When we upgraded to 0.7.2 one piece of configuration that changed, and I missed, was the token ring. On our 0.7.0 configuration we had the first token as 2^127 / 12, and in our 0.7.2 configuration we had the first token as 0. This resulted in one node getting the split 0:0. 0:0 seems to be a magical range that asks Cassandra for everything. So we had one node in the cluster pulling all the data over the network. The network traffic to that node is what ultimately led us to the root of the problem.
The fix was to correct the code to check for the 0:0 case and handle it, so the code will now handle Cassandra clusters partitioned either way (first node as 0 or other).
So in short not a Cassandra issue.
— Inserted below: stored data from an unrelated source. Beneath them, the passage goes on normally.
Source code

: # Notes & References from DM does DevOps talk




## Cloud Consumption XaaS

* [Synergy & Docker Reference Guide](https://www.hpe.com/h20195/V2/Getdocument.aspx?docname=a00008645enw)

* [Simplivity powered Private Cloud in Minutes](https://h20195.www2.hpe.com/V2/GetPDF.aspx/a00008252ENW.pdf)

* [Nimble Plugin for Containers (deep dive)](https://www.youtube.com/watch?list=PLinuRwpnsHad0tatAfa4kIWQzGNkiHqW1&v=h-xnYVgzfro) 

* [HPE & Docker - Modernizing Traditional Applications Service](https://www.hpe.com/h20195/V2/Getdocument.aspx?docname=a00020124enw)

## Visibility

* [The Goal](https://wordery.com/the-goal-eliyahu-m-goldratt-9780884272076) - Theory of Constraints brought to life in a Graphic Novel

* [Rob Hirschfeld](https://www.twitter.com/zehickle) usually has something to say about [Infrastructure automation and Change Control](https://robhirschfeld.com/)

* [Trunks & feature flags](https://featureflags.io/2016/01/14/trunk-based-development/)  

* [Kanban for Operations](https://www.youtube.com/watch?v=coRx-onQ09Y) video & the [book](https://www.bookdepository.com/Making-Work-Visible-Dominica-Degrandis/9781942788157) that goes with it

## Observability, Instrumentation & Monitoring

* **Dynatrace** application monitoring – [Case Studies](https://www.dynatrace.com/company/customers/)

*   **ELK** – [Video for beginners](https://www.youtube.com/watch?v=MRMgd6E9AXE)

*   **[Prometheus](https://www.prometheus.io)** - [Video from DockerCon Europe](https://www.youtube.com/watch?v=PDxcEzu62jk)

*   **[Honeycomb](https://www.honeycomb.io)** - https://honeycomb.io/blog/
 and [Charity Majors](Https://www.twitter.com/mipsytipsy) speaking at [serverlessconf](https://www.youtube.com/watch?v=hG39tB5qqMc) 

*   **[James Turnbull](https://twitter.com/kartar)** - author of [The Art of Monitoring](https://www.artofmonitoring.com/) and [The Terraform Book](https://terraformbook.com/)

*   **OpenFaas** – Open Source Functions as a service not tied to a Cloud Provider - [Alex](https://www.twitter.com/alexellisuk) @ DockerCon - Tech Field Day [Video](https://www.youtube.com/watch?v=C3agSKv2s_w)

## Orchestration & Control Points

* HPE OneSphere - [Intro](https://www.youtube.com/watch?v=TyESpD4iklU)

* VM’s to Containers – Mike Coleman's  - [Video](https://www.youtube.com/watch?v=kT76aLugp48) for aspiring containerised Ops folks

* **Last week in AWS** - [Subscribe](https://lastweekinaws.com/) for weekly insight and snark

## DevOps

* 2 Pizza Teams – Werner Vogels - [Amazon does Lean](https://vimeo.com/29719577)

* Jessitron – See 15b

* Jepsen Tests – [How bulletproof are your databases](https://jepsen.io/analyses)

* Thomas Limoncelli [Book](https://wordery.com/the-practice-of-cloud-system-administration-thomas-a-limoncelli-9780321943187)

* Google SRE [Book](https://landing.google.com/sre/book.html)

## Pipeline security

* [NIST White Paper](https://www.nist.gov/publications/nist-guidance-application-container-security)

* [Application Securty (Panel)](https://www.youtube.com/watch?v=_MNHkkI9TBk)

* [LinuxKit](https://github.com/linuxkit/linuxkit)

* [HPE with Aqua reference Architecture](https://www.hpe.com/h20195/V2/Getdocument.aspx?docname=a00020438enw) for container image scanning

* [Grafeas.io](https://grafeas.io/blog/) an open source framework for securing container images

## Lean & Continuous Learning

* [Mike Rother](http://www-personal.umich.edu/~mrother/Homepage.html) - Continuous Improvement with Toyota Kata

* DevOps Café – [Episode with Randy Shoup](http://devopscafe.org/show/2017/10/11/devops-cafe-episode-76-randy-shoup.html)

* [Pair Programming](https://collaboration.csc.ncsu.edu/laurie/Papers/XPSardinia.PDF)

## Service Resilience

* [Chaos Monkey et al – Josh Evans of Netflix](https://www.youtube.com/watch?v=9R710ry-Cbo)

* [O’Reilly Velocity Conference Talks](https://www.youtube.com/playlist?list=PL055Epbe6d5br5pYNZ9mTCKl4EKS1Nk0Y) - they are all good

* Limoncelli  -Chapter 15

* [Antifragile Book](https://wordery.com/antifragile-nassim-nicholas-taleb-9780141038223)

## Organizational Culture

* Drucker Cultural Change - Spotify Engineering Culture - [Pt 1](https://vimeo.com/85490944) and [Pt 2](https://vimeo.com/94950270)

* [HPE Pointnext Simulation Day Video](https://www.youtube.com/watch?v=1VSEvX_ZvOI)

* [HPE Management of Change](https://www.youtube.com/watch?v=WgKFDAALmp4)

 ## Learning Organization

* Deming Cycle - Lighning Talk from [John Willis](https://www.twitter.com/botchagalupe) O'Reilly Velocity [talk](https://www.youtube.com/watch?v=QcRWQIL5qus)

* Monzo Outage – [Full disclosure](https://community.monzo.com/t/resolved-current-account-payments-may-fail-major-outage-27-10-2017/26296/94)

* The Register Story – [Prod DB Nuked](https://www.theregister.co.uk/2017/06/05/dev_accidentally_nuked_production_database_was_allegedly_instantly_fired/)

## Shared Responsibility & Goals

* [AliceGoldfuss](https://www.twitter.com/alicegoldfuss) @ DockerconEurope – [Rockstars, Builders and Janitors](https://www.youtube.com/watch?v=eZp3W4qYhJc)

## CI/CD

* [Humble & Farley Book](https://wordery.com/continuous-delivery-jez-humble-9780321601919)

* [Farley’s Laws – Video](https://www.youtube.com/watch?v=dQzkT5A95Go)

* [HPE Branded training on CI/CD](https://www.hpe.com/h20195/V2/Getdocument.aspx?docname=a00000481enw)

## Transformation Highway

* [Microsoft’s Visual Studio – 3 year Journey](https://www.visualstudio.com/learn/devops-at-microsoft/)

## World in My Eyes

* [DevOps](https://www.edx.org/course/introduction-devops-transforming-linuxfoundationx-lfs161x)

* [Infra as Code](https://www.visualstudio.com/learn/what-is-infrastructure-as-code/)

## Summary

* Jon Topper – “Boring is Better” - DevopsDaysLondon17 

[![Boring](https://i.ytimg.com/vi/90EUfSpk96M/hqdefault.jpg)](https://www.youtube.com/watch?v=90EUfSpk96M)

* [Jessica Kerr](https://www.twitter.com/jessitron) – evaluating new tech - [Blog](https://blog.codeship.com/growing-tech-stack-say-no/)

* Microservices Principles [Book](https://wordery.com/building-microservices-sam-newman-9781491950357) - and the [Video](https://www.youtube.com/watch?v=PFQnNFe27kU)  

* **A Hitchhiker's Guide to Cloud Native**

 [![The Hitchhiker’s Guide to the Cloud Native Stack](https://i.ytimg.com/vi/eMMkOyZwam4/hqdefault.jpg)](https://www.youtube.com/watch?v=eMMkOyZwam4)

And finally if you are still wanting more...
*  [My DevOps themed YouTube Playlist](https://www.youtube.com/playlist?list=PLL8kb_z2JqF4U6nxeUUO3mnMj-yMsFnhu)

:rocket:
Configuration issue on my part.
这里不按门铃。我的猜测是你遇到了诚实的回归。
您可以尝试将磁盘访问模式切换为标准。您也可以尝试禁用 JNA。 (这些应该分别绕过 1713 和 1470,这是最有可能的罪魁祸首。但是,这里的“最有可能”只是一个程度问题,我给出的可能性可能是 20%。)
如果你能将缓慢归结为某种东西使用 contrib/stress 可见,然后我们可以从那里向后查找原因。但是,如果您只能使用自己的设置进行重现,则必须一分为二(对提交进行二进制搜索、部署构建并随时检查性能)以找出导致此回归的原因。
为了将来的参考,Cassandra 用户列表是一个比 StackOverflow 更好的论坛,可以进行“我认为我发现了一个错误”的讨论。那里还有很多专业知识。
Doesn't ring a bell here. My guess is you hit an honest-to-goodness regression.
You could try switching disk access mode to standard. You could also try disabling JNA. (These should bypass 1713 and 1470, respectively, which are the most likely culprits. But, "most likely" here is only a matter of degree, I'd give maybe 20% odds.)
If you can boil down the slowness into something visible using contrib/stress, then we can work backwards from that to find the cause. But if you can only reproduce with your own setup, you'll have to bisect (binary-search through the commits, deploying builds and checking performance as you go) to figure out what caused this regression.
For future reference, the Cassandra user list is a better forum than StackOverflow for "I think I found a bug" discussions. There's a lot more expertise there.